(Problem to solve) The records that follow must be repeated exactly, minus the images.

Dataset entries:
-------------------------

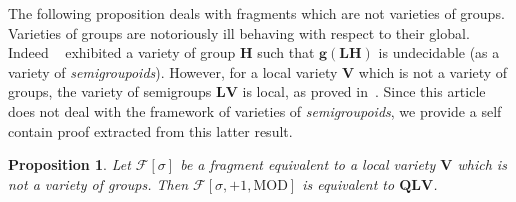 \documentclass[submission,hidelink]{dmtcs-episciences}
\newtheorem{proposition}[theorem]{Proposition}
\newcommand{\QLV}{\mathbf{QLV}}
\newcommand{\LV}{\mathbf{LV}}
\newcommand{\V}{\mathbf{V}}
\newcommand{\cF}{\mathcal{F}}
\newcommand{\MOD}{\mathrm{MOD}}
\begin{document}
The following proposition deals with fragments which are not varieties of groups. Varieties of groups are notoriously ill behaving with respect to their global. Indeed ~\cite{Auinger10} exhibited a variety of group $\mathbf{H}$ such that
$\mathbf{g(LH)}$ is undecidable (as a variety of \emph{semigroupoids}). However, for a local variety $\V$ which is not a variety of groups, the
variety of semigroups $\LV$ is local, as proved in~\cite{PapermanPhd}. Since this article does not deal with the framework
of varieties of \emph{semigroupoids}, we provide a self contain proof extracted from this latter result.

\begin{proposition}\label{prop:QLV}
		Let $\cF[\sigma]$ be a
		 fragment equivalent to a local variety $\V$ which is not a variety of groups.
		Then $\cF[\sigma,+1,\MOD]$
		is equivalent to $\QLV$.
\end{proposition}
\end{document}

-------------------------

(Response)
 \documentclass[submission,hidelink]{dmtcs-episciences}
\newtheorem{proposition}[theorem]{Proposition}
\newcommand{\QLV}{\mathbf{QLV}}
\newcommand{\LV}{\mathbf{LV}}
\newcommand{\V}{\mathbf{V}}
\newcommand{\cF}{\mathcal{F}}
\newcommand{\MOD}{\mathrm{MOD}}
\begin{document}
The following proposition deals with fragments which are not varieties of groups. Varieties of groups are notoriously ill behaving with respect to their global. Indeed ~\cite{Auinger10} exhibited a variety of group $\mathbf{H}$ such that
$\mathbf{g(LH)}$ is undecidable (as a variety of \emph{semigroupoids}). However, for a local variety $\V$ which is not a variety of groups, the
variety of semigroups $\LV$ is local, as proved in~\cite{PapermanPhd}. Since this article does not deal with the framework
of varieties of \emph{semigroupoids}, we provide a self contain proof extracted from this latter result.

\begin{proposition}\label{prop:QLV}
		Let $\cF[\sigma]$ be a
		 fragment equivalent to a local variety $\V$ which is not a variety of groups.
		Then $\cF[\sigma,+1,\MOD]$
		is equivalent to $\QLV$.
\end{proposition}
\end{document}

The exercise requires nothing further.